(Collected data)
________________

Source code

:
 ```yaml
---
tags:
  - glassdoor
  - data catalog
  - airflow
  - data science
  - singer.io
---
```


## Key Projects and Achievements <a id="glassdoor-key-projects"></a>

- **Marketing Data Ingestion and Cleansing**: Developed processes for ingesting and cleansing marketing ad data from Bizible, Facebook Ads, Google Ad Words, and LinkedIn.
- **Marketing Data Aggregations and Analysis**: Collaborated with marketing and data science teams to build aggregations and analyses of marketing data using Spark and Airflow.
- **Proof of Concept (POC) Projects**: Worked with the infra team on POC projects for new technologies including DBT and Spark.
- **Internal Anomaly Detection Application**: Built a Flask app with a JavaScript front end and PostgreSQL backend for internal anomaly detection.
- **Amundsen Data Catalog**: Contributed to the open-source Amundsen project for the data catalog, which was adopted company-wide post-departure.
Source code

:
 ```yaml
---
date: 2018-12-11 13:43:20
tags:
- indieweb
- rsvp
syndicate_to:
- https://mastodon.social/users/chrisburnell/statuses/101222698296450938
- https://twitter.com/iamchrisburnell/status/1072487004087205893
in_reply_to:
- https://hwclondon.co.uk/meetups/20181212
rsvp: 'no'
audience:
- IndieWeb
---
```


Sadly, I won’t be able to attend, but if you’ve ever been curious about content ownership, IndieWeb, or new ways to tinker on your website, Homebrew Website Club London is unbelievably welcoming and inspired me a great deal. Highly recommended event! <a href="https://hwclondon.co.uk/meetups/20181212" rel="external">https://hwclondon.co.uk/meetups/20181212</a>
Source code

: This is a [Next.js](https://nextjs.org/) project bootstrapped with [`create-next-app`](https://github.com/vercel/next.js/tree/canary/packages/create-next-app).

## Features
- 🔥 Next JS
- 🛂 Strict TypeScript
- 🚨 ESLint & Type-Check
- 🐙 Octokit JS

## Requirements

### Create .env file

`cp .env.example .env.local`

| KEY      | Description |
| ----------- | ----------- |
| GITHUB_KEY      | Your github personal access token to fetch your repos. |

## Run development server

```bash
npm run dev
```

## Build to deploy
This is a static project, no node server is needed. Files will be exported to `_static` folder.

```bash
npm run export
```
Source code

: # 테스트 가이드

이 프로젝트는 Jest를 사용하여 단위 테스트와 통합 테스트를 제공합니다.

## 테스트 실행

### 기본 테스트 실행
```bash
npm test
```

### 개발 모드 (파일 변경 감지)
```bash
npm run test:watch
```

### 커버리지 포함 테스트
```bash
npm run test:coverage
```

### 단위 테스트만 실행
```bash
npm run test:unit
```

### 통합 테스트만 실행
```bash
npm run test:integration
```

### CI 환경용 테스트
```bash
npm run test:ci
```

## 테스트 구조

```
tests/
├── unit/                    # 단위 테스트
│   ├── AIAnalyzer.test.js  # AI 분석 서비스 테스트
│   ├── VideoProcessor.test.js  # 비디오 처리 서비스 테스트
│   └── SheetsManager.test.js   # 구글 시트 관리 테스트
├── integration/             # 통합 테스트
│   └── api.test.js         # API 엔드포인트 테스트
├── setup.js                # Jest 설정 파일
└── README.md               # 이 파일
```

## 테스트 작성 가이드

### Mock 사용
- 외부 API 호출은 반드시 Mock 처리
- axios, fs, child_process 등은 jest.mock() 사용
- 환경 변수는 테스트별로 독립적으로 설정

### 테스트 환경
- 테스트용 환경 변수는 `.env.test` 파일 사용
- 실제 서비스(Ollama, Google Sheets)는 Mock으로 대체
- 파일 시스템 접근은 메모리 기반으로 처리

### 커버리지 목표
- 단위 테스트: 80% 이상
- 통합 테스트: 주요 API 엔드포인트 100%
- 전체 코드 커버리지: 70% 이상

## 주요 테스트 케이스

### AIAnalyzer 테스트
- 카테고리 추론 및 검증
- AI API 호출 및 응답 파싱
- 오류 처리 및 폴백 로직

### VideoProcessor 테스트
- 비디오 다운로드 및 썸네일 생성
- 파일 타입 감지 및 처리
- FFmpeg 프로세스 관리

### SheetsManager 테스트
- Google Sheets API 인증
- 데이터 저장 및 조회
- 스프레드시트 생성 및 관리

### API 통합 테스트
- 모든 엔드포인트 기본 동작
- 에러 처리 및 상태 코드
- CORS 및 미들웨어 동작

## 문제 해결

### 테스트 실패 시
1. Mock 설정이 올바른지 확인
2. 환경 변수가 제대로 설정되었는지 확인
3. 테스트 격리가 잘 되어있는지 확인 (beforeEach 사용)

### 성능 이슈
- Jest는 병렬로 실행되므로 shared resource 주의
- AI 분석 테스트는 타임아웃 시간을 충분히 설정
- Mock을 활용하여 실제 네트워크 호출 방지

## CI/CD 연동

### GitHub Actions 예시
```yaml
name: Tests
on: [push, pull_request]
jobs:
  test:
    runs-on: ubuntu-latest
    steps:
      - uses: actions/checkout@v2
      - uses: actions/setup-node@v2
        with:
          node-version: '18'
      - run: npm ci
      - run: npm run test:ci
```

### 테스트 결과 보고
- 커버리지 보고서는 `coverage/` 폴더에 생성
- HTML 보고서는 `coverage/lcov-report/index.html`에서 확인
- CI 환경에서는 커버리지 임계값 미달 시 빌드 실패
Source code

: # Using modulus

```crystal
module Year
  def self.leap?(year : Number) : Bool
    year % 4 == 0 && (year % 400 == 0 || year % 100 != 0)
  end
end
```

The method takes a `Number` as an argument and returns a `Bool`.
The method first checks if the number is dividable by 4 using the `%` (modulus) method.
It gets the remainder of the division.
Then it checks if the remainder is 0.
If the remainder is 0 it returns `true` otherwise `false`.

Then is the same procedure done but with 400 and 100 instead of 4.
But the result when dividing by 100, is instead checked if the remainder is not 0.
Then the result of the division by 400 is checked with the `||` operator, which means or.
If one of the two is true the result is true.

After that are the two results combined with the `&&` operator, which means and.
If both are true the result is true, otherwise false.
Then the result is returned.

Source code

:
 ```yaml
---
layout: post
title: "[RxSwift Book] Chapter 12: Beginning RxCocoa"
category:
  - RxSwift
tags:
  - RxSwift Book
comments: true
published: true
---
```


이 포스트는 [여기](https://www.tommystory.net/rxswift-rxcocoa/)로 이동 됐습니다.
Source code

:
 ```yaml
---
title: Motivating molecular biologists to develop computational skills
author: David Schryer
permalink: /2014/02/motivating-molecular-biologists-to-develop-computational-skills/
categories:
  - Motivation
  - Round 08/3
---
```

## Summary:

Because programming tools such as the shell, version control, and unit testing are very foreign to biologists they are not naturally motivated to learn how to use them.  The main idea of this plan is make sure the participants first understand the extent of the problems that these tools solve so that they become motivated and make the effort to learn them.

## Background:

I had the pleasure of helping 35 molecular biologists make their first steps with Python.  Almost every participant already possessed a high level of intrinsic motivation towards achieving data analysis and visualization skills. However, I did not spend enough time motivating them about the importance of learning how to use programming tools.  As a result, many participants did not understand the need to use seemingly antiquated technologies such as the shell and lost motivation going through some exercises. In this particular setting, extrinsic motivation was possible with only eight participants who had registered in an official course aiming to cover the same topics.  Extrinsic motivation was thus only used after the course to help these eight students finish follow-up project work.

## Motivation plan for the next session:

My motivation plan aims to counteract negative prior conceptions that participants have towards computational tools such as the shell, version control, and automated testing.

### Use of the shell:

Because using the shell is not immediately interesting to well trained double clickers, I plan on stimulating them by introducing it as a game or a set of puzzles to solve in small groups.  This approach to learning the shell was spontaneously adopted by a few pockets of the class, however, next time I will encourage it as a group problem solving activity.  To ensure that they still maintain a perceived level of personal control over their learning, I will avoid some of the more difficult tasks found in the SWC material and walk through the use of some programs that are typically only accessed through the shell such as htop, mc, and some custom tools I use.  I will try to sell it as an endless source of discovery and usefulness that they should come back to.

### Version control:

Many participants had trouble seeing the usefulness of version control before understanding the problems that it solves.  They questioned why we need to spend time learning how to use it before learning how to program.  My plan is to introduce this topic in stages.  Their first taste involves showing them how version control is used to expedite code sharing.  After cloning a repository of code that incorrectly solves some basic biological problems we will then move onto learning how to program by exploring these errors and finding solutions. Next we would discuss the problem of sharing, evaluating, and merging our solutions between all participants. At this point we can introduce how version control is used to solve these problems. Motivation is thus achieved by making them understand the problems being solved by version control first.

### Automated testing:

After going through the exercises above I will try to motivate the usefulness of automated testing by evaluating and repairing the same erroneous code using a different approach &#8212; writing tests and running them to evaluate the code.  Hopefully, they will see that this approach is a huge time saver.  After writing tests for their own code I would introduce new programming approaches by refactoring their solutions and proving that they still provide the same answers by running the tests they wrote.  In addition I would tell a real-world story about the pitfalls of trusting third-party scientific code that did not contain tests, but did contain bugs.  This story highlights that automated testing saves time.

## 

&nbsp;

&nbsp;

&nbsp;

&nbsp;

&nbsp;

________________

• Exercise requirements: Scan the records above, then copy out each line that mentions "glassdoor".

• Written answer:
  - glassdoor
## Key Projects and Achievements <a id="glassdoor-key-projects"></a>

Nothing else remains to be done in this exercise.